• [BRIEF]: Pull out of the data below the stretch of lines bounded by the one containing "Brighi Tecnologie Italia" and the one containing "then select **Remove**.", both bounds included, unchanged.

• [ENTRIES PROVIDED]:
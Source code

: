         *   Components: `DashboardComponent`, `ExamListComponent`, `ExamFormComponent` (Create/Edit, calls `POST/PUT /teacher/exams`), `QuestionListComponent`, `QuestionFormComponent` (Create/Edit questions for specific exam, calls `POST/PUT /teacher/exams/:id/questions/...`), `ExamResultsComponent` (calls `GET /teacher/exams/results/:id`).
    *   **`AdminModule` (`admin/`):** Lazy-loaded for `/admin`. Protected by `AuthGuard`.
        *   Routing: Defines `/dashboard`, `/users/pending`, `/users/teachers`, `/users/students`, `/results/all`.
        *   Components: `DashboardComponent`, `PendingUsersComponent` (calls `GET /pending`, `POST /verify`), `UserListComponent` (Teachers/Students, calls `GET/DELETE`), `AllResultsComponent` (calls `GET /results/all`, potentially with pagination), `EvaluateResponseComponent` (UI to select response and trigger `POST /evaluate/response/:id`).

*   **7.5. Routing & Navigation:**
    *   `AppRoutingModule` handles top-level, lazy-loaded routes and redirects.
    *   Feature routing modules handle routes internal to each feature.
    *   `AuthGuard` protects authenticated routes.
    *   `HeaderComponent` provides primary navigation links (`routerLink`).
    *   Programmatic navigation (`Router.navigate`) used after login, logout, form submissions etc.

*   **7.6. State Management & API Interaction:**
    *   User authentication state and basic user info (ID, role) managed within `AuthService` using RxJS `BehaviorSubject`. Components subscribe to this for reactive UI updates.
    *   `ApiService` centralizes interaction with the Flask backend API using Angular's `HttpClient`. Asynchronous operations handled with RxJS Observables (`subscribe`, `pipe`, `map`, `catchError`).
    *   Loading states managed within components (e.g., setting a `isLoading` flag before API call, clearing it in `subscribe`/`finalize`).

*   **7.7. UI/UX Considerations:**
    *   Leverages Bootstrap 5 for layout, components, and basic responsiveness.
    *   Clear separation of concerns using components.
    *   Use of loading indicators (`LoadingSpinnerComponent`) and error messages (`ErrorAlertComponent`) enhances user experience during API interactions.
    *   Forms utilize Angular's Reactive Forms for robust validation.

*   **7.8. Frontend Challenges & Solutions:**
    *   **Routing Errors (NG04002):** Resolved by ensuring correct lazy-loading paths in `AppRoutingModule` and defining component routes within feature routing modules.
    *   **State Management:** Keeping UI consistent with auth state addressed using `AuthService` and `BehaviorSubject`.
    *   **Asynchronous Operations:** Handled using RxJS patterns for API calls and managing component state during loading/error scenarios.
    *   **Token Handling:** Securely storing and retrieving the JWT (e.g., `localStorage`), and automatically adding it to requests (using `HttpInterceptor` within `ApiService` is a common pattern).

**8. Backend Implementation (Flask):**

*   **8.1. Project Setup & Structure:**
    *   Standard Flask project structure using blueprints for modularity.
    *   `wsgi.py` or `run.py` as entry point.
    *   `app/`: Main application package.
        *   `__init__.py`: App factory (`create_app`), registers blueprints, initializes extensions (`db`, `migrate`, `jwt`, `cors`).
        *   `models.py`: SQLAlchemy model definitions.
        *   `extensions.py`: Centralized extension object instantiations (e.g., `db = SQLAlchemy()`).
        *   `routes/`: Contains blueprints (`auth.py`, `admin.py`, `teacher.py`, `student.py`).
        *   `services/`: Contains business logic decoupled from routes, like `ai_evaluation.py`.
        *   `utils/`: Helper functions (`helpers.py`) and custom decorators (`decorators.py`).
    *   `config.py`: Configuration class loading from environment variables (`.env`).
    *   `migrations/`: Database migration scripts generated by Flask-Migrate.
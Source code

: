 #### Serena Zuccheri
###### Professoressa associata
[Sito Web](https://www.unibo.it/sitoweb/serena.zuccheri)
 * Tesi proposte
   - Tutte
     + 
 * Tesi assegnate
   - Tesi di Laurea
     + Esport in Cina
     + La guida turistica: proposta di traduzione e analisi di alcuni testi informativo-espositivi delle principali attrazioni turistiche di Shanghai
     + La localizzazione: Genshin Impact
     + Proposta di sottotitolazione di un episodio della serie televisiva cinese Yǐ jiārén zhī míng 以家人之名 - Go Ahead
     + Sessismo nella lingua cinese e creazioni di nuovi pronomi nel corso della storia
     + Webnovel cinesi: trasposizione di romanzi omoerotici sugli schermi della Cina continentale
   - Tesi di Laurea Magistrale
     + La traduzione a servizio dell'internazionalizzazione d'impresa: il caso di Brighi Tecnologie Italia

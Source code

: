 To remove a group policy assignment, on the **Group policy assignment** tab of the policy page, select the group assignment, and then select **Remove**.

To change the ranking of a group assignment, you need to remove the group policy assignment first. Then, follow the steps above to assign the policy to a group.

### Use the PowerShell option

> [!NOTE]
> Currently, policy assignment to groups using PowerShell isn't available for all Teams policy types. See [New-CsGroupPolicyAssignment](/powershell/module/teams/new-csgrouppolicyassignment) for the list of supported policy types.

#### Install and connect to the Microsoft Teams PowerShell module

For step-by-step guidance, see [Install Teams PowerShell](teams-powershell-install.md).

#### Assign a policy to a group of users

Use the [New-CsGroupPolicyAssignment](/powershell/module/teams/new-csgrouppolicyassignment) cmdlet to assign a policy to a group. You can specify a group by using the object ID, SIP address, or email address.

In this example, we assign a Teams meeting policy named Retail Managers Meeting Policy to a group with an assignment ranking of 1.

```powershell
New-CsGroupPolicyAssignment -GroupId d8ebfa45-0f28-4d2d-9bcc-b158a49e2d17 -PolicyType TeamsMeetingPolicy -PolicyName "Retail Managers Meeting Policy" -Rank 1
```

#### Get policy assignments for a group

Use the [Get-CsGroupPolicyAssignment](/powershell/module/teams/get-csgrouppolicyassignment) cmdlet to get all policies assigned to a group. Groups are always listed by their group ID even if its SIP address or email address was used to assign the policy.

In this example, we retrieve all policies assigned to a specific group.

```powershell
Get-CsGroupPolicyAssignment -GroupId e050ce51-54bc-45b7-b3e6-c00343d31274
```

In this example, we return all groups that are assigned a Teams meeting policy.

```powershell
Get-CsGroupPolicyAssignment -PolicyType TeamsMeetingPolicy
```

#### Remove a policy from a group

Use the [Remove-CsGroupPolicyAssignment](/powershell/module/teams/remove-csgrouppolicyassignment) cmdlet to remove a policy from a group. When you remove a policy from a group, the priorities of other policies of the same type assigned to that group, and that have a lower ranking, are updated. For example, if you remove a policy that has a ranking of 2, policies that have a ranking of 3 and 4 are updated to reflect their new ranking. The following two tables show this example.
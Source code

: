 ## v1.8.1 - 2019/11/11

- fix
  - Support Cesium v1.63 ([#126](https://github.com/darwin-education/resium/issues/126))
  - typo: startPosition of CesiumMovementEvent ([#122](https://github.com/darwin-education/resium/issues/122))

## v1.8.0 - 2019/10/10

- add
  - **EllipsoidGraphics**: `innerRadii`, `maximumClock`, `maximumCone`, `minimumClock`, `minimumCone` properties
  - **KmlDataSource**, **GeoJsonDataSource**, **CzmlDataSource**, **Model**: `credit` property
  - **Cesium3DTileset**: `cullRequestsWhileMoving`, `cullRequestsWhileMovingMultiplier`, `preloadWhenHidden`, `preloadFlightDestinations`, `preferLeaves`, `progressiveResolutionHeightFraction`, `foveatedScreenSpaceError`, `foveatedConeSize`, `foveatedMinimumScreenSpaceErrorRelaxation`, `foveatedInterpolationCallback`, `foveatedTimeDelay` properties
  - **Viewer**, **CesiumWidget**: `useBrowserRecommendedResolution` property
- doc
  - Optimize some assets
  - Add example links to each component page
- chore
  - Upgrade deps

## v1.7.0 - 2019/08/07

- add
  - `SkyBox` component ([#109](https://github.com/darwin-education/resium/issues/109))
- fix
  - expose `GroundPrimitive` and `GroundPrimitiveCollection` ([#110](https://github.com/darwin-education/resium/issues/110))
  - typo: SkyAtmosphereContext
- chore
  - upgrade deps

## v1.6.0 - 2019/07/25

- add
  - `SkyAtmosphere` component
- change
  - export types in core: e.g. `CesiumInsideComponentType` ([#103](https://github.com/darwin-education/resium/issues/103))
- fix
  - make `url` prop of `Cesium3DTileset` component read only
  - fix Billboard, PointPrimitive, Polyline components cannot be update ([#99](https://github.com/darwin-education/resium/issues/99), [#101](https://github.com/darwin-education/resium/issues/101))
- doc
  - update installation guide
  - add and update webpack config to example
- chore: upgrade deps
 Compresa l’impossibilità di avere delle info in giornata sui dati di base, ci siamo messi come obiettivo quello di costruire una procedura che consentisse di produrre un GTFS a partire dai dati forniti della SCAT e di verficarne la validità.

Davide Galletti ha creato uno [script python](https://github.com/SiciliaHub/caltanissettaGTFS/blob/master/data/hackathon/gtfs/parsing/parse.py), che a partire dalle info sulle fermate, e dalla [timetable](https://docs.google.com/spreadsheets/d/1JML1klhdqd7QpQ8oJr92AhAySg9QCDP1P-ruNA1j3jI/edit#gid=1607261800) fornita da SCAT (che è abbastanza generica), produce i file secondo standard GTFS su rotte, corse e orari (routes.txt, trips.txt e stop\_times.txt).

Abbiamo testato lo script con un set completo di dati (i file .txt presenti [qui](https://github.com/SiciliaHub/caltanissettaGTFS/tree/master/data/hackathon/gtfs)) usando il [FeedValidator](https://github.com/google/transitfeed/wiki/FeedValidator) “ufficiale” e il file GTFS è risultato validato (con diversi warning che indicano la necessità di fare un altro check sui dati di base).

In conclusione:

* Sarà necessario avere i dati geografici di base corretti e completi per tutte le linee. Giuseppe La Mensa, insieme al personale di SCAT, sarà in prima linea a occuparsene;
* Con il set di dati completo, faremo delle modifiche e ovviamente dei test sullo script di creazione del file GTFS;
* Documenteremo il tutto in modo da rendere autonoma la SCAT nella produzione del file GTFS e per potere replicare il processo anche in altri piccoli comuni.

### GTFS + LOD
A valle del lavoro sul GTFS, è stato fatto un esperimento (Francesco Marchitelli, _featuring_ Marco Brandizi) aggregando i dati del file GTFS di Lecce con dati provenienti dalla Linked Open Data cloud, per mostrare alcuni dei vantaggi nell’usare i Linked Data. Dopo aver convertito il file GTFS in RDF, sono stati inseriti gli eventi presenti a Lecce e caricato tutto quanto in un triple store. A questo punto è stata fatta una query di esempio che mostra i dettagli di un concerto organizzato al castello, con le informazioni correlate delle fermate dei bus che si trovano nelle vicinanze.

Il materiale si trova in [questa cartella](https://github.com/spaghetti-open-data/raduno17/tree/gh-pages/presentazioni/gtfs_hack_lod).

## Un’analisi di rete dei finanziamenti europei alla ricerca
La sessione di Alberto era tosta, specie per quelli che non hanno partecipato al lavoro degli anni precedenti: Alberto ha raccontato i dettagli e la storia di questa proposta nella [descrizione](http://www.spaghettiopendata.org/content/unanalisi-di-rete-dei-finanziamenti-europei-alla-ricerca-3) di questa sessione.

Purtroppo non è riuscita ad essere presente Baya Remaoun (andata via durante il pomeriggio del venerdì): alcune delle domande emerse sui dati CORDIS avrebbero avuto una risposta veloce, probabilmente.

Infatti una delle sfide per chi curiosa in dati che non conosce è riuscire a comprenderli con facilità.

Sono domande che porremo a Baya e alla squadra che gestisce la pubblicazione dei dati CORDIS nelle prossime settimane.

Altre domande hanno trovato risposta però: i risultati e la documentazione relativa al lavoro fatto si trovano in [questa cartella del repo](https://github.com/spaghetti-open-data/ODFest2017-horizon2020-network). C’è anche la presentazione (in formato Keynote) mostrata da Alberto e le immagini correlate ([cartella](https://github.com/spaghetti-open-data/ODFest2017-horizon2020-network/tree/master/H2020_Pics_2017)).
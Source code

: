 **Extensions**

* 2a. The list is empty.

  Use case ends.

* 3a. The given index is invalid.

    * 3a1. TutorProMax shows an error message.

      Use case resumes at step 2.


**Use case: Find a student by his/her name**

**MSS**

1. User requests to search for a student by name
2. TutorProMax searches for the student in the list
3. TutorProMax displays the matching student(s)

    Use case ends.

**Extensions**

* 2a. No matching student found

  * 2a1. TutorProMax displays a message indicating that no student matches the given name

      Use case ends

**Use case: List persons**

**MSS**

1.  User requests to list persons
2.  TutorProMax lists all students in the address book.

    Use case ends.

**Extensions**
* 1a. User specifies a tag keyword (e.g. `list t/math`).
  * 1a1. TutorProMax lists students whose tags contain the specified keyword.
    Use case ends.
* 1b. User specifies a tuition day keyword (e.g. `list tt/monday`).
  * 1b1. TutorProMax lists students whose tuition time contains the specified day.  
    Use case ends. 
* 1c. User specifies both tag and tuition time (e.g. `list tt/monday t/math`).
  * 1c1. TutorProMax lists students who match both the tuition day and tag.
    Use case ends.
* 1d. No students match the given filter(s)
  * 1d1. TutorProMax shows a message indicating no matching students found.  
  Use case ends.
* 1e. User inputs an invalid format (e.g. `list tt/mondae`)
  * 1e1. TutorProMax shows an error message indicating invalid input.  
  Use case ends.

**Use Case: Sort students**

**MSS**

• [EXERCISE RESULT]:
     + La traduzione a servizio dell'internazionalizzazione d'impresa: il caso di Brighi Tecnologie Italia

Source code

: To remove a group policy assignment, on the **Group policy assignment** tab of the policy page, select the group assignment, and then select **Remove**.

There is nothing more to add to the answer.